Work order — Check each line of the material below for "Returns" and copy those where it appears.

Entries supplied: Begin

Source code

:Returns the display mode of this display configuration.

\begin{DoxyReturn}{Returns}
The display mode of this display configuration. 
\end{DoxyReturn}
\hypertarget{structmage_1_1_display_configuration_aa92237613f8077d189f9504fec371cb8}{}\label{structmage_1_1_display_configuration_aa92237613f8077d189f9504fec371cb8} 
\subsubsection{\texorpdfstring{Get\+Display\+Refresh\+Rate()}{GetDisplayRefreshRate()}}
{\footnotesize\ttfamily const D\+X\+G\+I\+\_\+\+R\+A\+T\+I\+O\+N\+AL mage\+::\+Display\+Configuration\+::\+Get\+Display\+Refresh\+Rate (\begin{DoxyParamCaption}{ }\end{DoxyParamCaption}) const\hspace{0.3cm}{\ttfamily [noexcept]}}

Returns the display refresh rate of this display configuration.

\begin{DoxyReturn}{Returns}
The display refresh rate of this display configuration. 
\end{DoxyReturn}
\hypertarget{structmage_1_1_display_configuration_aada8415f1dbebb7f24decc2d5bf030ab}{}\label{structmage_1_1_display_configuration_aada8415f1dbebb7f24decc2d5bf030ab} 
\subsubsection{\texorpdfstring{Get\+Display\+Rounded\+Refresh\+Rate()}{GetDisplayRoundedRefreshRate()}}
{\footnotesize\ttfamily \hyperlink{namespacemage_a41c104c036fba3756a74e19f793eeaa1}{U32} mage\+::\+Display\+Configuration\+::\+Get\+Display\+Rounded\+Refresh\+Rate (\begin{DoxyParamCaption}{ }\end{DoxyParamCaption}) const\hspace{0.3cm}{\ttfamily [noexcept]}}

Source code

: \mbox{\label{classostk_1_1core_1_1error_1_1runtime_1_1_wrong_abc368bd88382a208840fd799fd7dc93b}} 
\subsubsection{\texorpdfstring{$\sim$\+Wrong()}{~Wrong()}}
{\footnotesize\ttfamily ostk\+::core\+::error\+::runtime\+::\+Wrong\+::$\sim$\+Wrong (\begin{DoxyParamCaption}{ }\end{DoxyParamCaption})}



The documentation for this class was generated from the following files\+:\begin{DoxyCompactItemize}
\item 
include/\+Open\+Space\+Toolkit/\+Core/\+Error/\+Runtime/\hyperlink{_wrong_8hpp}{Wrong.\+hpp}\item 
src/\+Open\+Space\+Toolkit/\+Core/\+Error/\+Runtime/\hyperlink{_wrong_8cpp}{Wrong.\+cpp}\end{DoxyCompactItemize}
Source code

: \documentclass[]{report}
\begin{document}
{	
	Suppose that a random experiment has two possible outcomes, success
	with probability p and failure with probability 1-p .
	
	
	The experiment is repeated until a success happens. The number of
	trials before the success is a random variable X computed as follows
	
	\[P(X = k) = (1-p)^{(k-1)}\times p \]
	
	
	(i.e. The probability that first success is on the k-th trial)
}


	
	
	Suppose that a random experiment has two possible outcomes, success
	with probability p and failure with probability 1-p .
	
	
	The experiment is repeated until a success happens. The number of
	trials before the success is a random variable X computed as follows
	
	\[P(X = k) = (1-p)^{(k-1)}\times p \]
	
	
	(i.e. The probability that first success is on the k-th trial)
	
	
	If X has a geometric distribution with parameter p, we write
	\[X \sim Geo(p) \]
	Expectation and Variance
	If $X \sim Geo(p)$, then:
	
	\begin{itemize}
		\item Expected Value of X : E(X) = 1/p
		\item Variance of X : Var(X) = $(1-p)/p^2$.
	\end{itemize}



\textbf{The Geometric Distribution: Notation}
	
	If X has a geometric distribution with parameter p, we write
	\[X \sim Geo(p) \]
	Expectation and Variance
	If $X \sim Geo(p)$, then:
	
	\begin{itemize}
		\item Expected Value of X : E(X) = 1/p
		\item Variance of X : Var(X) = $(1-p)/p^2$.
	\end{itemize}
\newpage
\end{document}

Entries supplied: End

Solution —
:Returns the display mode of this display configuration.
\begin{DoxyReturn}{Returns}
Returns the display refresh rate of this display configuration.
\begin{DoxyReturn}{Returns}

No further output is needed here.